Unnamed: 0,artist,title,title_bboard,hot100
140,A$AP Rocky,Fuckin' Problems,F--kin Problems,1
263,A$AP Rocky,L$D,L$D,1
274,A$AP Rocky,Long.Live.A$AP,Long Live A$AP,1
481,A$AP Rocky,Wild for the Night,Wild for the Night,1
661,2 Chainz,Birthday Song,Birthday Song,1


Now I will create my final dataframe, by merging only the hits onto the dataframe. The songs that are not hits will have NaN values in this column (which I'll label as hot100). I'll fill these nan's with zeros and they'll be my positive class

In [58]:
df_final = df.merge(merged.iloc[merged[one].index, :][['artist', 'title', 'hot100']].drop_duplicates(), how='left')

In [62]:
df_final.fillna(0, inplace=True)

In [63]:
sum(df_final['hot100'])

870.0

My positive class is 870 long. This unforutantely means that my classes are severely unbalanced, as my negative class has more than 15,000 observations. This will have to be dealt with later, but for now I must manually comb through my positive class where the titles are similar (and not equal) and see if my comparison function mislabeled a song as a positive class becuase its title was similar to that of a hit. If a song labeled as a hit is in fact not a hit, I'll have to relable it as zero. Instead of showing all of this, I will only show myself doing this one time so my process can be seen.

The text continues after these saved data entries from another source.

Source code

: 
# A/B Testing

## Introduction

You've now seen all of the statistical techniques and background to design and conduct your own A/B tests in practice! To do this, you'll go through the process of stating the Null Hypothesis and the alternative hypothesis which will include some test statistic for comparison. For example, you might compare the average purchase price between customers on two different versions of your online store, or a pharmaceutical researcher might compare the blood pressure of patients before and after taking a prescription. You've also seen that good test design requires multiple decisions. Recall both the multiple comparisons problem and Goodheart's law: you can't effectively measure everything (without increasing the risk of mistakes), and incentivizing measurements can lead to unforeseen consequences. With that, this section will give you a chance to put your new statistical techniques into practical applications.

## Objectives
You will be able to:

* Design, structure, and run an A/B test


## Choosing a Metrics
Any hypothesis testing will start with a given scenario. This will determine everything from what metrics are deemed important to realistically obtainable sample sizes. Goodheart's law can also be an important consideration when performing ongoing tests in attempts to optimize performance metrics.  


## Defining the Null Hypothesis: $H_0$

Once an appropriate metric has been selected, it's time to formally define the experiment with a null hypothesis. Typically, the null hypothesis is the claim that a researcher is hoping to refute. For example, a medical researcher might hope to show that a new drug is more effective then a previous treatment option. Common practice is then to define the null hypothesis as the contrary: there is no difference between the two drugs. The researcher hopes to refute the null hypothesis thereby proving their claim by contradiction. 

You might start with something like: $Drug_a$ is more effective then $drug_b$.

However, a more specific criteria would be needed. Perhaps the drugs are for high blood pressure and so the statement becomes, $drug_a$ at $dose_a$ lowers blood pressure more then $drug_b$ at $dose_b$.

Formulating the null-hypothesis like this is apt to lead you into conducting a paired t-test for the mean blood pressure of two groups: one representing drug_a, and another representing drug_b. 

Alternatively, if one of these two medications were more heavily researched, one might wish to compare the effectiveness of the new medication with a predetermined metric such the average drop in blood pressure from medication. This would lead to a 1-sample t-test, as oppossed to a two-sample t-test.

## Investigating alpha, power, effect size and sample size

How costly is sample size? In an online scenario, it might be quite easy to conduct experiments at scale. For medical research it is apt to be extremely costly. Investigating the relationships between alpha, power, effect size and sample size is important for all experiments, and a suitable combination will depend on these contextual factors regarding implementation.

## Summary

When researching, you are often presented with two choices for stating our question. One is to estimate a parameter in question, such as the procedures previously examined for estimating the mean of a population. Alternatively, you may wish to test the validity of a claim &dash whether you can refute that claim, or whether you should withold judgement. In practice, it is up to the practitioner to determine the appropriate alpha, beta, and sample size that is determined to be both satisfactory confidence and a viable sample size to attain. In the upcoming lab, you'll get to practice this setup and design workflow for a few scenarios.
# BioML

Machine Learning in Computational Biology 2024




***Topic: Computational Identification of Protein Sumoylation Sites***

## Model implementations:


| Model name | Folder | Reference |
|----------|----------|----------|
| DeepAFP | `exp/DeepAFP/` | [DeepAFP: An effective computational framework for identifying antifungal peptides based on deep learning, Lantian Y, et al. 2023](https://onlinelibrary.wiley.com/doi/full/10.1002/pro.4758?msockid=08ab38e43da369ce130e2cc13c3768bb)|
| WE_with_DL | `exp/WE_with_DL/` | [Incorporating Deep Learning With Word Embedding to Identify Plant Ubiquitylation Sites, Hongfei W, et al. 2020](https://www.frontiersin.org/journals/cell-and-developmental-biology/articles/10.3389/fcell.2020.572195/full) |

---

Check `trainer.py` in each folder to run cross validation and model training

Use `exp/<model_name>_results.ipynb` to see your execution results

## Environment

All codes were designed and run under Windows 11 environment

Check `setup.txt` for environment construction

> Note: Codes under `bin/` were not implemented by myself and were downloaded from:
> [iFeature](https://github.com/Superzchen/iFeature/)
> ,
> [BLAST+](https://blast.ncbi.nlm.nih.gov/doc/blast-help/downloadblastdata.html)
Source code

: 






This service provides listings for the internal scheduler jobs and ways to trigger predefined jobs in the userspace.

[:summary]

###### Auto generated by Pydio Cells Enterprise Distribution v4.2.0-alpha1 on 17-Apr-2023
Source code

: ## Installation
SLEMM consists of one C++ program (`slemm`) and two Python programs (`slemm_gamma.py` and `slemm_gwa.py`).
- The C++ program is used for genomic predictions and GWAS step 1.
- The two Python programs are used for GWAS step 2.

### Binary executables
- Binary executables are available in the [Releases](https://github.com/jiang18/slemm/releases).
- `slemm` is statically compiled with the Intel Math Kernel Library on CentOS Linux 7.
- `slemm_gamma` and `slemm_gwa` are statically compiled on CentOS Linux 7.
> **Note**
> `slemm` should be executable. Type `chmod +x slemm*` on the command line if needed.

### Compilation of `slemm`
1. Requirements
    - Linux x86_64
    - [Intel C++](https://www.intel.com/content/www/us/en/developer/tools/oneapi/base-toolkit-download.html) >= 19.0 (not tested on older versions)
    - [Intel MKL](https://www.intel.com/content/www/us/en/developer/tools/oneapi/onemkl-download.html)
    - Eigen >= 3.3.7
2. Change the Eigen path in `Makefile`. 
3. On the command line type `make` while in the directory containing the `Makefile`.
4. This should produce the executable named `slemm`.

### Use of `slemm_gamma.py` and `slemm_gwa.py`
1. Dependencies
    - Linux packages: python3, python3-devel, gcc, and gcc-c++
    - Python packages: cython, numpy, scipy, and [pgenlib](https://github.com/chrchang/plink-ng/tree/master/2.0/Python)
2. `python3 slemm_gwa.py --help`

First I have to view a section of my dataframe to manually check for mispellings. I can see on the fourth row that the song 'Pull Up' was mistaken for the hit'Roll Up'. Since these are in fact not the same song, 'Pull Up' will have to be relabeled as a zero.

In [274]:
merged[misspelled][150:300]

Unnamed: 0,artist,title,title_bboard,hot100
191515,Jadakiss,You Make Me Wanna,U Make Me Wanna,1
192150,Coolio,"1, 2, 3, 4 (Sumpin' New)","1,2,3,4 (Sumptin' New)",1
192373,Coolio,It's All The Way Live,It's All the Way Live (Now),1
195606,Wiz Khalifa,Pull Up,Roll Up,1
196954,Wiz Khalifa,Word Hard Play Hard (Remix),"Work Hard, Play Hard",1
197273,RZA,Wu-Wear: The Garment Renaissance,Wu-Wear - the Garment Renaissance,1
197391,Juvenile,Back That Azz Up,Back That Thang Up,1
198011,Juvenile,My Life,In My Life,1
198518,Drake,0 to 100 / The Catch Up,0 To 100 / The Catch Up,1
199089,Drake,30 for 30 Freestyle,30 For 30 Freestyle,1


This song was an advertisement but got mistaken for a hit  so it must be dropped. 

In [3]:
df_final.drop(index = 10264, inplace=True) # advertisement

Giving the song 'Still Drake' a zero since it was not a hit.

In [283]:
df_final.loc[22081,'hot100'] = 0

After I checked all mispelled songs (about 300 in total), I ended up removing only about $38$ songs from my positive class

In [285]:
df_final['hot100'].sum()

832.0

Saving this dataframe as df_hot100

In [288]:
df_final.to_csv('./df_hot100.csv')